▶ _PROBLEM_: Copy out each line of the data that holds the word "driven".

▶ _DATA LISTING_:

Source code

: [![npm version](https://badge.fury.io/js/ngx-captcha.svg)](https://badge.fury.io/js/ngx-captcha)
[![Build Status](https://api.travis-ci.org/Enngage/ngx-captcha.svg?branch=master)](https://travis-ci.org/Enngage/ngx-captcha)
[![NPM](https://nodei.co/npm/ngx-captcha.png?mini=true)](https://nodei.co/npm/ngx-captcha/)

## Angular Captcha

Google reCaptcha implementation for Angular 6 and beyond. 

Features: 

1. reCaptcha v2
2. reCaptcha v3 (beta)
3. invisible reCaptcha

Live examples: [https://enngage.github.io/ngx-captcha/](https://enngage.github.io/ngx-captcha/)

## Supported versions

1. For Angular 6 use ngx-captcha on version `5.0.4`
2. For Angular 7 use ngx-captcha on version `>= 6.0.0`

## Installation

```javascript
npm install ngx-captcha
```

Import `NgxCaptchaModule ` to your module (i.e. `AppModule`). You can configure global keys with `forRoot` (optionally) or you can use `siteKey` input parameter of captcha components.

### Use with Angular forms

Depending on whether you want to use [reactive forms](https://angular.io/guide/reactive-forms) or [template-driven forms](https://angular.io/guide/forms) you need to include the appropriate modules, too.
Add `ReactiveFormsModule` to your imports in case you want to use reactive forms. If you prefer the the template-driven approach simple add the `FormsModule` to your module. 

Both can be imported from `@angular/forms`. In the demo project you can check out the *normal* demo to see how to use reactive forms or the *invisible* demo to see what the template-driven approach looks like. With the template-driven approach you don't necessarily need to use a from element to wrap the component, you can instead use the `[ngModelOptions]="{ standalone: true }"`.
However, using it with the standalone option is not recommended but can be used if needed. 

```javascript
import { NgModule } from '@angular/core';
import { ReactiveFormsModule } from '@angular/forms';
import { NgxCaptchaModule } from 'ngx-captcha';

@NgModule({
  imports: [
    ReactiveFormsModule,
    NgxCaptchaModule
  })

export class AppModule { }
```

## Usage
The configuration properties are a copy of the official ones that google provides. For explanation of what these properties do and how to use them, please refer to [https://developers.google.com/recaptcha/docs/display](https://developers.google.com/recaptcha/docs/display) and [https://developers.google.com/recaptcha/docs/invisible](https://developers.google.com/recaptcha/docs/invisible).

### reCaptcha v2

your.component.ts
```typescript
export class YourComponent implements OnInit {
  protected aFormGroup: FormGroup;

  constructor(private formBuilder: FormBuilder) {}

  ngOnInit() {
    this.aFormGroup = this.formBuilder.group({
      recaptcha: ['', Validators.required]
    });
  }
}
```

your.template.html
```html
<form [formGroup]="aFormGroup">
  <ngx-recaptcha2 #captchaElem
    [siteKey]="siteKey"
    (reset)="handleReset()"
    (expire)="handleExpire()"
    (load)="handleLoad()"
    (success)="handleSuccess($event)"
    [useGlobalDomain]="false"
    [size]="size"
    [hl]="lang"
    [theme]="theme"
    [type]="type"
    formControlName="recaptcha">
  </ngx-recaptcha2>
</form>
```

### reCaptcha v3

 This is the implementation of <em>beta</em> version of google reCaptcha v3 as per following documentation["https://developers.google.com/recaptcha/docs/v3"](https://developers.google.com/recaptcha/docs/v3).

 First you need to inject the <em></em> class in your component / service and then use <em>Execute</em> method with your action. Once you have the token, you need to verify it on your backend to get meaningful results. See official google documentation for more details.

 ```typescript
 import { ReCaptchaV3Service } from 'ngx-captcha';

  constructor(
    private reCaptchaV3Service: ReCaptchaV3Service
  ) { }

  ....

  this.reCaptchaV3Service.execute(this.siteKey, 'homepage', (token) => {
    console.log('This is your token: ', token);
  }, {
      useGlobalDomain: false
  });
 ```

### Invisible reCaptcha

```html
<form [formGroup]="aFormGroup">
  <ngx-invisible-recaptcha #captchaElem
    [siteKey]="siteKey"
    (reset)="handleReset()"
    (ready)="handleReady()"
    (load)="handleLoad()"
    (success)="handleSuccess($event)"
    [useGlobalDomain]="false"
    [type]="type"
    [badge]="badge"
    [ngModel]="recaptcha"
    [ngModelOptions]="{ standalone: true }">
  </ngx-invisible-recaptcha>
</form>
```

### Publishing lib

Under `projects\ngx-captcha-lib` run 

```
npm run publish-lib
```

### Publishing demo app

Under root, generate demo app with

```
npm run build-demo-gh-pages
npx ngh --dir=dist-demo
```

▶ _TASK OUTPUT_:
Depending on whether you want to use [reactive forms](https://angular.io/guide/reactive-forms) or [template-driven forms](https://angular.io/guide/forms) you need to include the appropriate modules, too.
Add `ReactiveFormsModule` to your imports in case you want to use reactive forms. If you prefer the the template-driven approach simple add the `FormsModule` to your module. 
Both can be imported from `@angular/forms`. In the demo project you can check out the *normal* demo to see how to use reactive forms or the *invisible* demo to see what the template-driven approach looks like. With the template-driven approach you don't necessarily need to use a from element to wrap the component, you can instead use the `[ngModelOptions]="{ standalone: true }"`.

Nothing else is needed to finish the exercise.